Battle Of Flodden Field, fought Sept. 9, 1513. between the Scots under King James IV. and the English under the earl of Surrey. Henry VIII. was on the continent engaged in his expedition against France when the border feuds broke into open war. James crossed the Tweed, Aug. 22, at the head of the feudal array of his kingdom, captured four border fortresses, and encamped, Sept. 6, on Flodden, the last of the Cheviot hills, in Northumberland, 8 m. S. E. of Coldstream. The earl of Surrey, to whom was intrusted the defence of the English border, summoned the gentlemen of the northern counties to join him at Newcastle, and reached Alnwick Sept. 3, with 26,000 men, where he offered battle to James in a message sent by a pursuivant-at-arms. By a skilful countermarch he placed himself on the morning of Sept. 9 between James and Scotland. The battle began between 4 and 5 o'clock P. M., and was decided in little more than an hour.
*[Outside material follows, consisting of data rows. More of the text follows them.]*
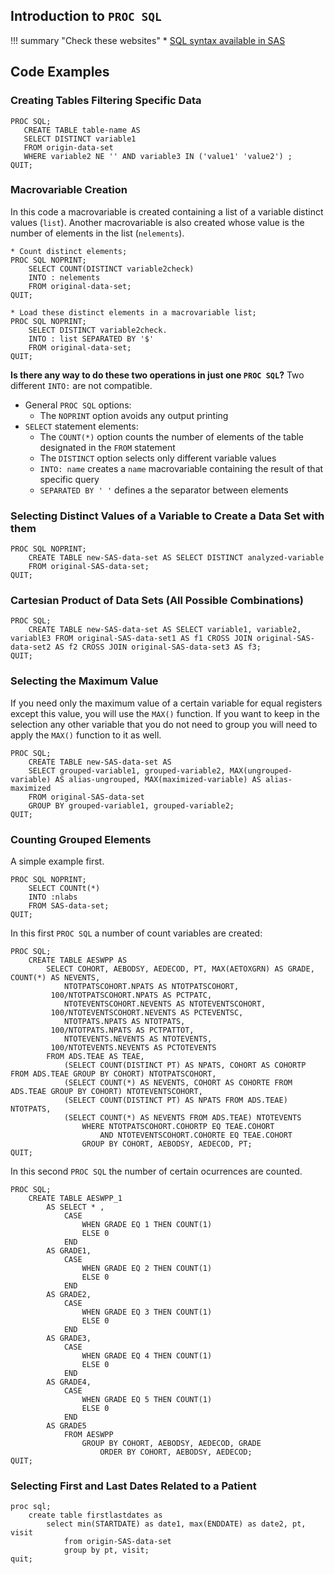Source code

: ## Introduction to `PROC SQL`

!!! summary "Check these websites"
    * [SQL syntax available in SAS](http://support.sas.com/documentation/cdl/en/proc/61895/HTML/default/viewer.htm#a000086336.htm)

## Code Examples

### Creating Tables Filtering Specific Data

```
PROC SQL;
   CREATE TABLE table-name AS
   SELECT DISTINCT variable1
   FROM origin-data-set
   WHERE variable2 NE '' AND variable3 IN ('value1' 'value2') ; 
QUIT;
```

### Macrovariable Creation 

In this code a macrovariable is created containing a list of a variable distinct values (`list`). Another macrovariable is also created whose value is the number of elements in the list (`nelements`).

```
* Count distinct elements;
PROC SQL NOPRINT;
	SELECT COUNT(DISTINCT variable2check) 
	INTO : nelements
	FROM original-data-set;
QUIT;

* Load these distinct elements in a macrovariable list;
PROC SQL NOPRINT;
	SELECT DISTINCT variable2check. 
	INTO : list SEPARATED BY '$' 
	FROM original-data-set;
QUIT;
```

**Is there any way to do these two operations in just one `PROC SQL`?** Two different `INTO:` are not compatible.

* General `PROC SQL` options:
    * The `NOPRINT` option avoids any output printing
* `SELECT` statement elements:
    * The `COUNT(*)` option counts the number of elements of the table designated in the `FROM` statement
    * The `DISTINCT` option selects only different variable values
    * `INTO: name` creates a `name` macrovariable containing the result of that specific query
    * `SEPARATED BY ' '` defines a the separator between elements
   
### Selecting Distinct Values of a Variable to Create a Data Set with them

```
PROC SQL NOPRINT;
	CREATE TABLE new-SAS-data-set AS SELECT DISTINCT analyzed-variable
	FROM original-SAS-data-set;
QUIT;
```

### Cartesian Product of Data Sets (All Possible Combinations)

```
PROC SQL;
	CREATE TABLE new-SAS-data-set AS SELECT variable1, variable2, variablE3 FROM original-SAS-data-set1 AS f1 CROSS JOIN original-SAS-data-set2 AS f2 CROSS JOIN original-SAS-data-set3 AS f3;
QUIT;
```

### Selecting the Maximum Value

If you need only the maximum value of a certain variable for equal registers except this value, you will use the `MAX()` function. If you want to keep in the selection any other variable that you do not need to group you will need to apply the `MAX()` function to it as well.

```
PROC SQL;
	CREATE TABLE new-SAS-data-set AS
	SELECT grouped-variable1, grouped-variable2, MAX(ungrouped-variable) AS alias-ungrouped, MAX(maximized-variable) AS alias-maximized
	FROM original-SAS-data-set
	GROUP BY grouped-variable1, grouped-variable2;
QUIT;
```

### Counting Grouped Elements

A simple example first.
```
PROC SQL NOPRINT;
	SELECT COUNTt(*)
	INTO :nlabs
	FROM SAS-data-set;
QUIT;
```

In this first `PROC SQL` a number of count variables are created:
```
PROC SQL;
	CREATE TABLE AESWPP AS
		SELECT COHORT, AEBODSY, AEDECOD, PT, MAX(AETOXGRN) AS GRADE, COUNT(*) AS NEVENTS, 
			NTOTPATSCOHORT.NPATS AS NTOTPATSCOHORT, 
         100/NTOTPATSCOHORT.NPATS AS PCTPATC,
			NTOTEVENTSCOHORT.NEVENTS AS NTOTEVENTSCOHORT, 
         100/NTOTEVENTSCOHORT.NEVENTS AS PCTEVENTSC,
			NTOTPATS.NPATS AS NTOTPATS, 
         100/NTOTPATS.NPATS AS PCTPATTOT,
			NTOTEVENTS.NEVENTS AS NTOTEVENTS, 
         100/NTOTEVENTS.NEVENTS AS PCTOTEVENTS
		FROM ADS.TEAE AS TEAE, 
			(SELECT COUNT(DISTINCT PT) AS NPATS, COHORT AS COHORTP FROM ADS.TEAE GROUP BY COHORT) NTOTPATSCOHORT,
			(SELECT COUNT(*) AS NEVENTS, COHORT AS COHORTE FROM ADS.TEAE GROUP BY COHORT) NTOTEVENTSCOHORT,
			(SELECT COUNT(DISTINCT PT) AS NPATS FROM ADS.TEAE) NTOTPATS,
			(SELECT COUNT(*) AS NEVENTS FROM ADS.TEAE) NTOTEVENTS
				WHERE NTOTPATSCOHORT.COHORTP EQ TEAE.COHORT
					AND NTOTEVENTSCOHORT.COHORTE EQ TEAE.COHORT
				GROUP BY COHORT, AEBODSY, AEDECOD, PT;
QUIT;
```

In this second `PROC SQL` the number of certain ocurrences are counted.
```
PROC SQL;
	CREATE TABLE AESWPP_1
		AS SELECT * ,
			CASE 
				WHEN GRADE EQ 1 THEN COUNT(1) 
				ELSE 0 
			END 
		AS GRADE1,
			CASE 
				WHEN GRADE EQ 2 THEN COUNT(1) 
				ELSE 0 
			END 
		AS GRADE2,
			CASE 
				WHEN GRADE EQ 3 THEN COUNT(1) 
				ELSE 0 
			END 
		AS GRADE3,
			CASE 
				WHEN GRADE EQ 4 THEN COUNT(1) 
				ELSE 0 
			END 
		AS GRADE4,
			CASE 
				WHEN GRADE EQ 5 THEN COUNT(1) 
				ELSE 0 
			END 
		AS GRADE5
			FROM AESWPP
				GROUP BY COHORT, AEBODSY, AEDECOD, GRADE
					ORDER BY COHORT, AEBODSY, AEDECOD;
QUIT;
```

### Selecting First and Last Dates Related to a Patient

```
proc sql;
	create table firstlastdates as 
		select min(STARTDATE) as date1, max(ENDDATE) as date2, pt, visit
			from origin-SAS-data-set 
			group by pt, visit;
quit; 

```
The Scottish army, setting fire to its tents, descended the ridge of Flodden to secure the eminence of Brankstone, and was met by the English army, which advanced in four divisions under the command of Surrey, his two sons, Thomas and Sir Edmund Howard, and Sir Edward Stanley. Earls Huntley and Home, who led the Scottish left wing, charged the Howards so successfully with a body of spearmen that Sir Edmund was unhorsed and his division put to flight.

The battle was restored in this quarter by the advance of Lord Dacre with the reserve of cavalry. On the right wing the highlanders were unable to stand against the severe execution of the Lancashire archers. James, surrounded by some thousands of chosen warriors, charged upon Surrey in the centre of his army with such resolution as to penetrate within a few yards of the royal standard, when he was attacked in the flank and rear by Stanley, already victorious over the Scottish right. James fell by an unknown hand within a lance's length of Surrey, and all of his division perished with their king, not one of them being made prisoner. Before dawn the Scots abandoned the field in disorder. Their loss was about 10,000 men, which included the prime of their nobility, gentry, and even clergy. "Scarce a family of eminence," says Scott,but had an ancestor killed at Flodden, and there is no province of Scotland, even at this day, where the battle is mentioned without a sensation of terror and sorrow." The English lost about 7,000 men.

Scott's "Marmion, a Tale of Flodden Field," contains in the last canto an accurate and most animated description of the battle.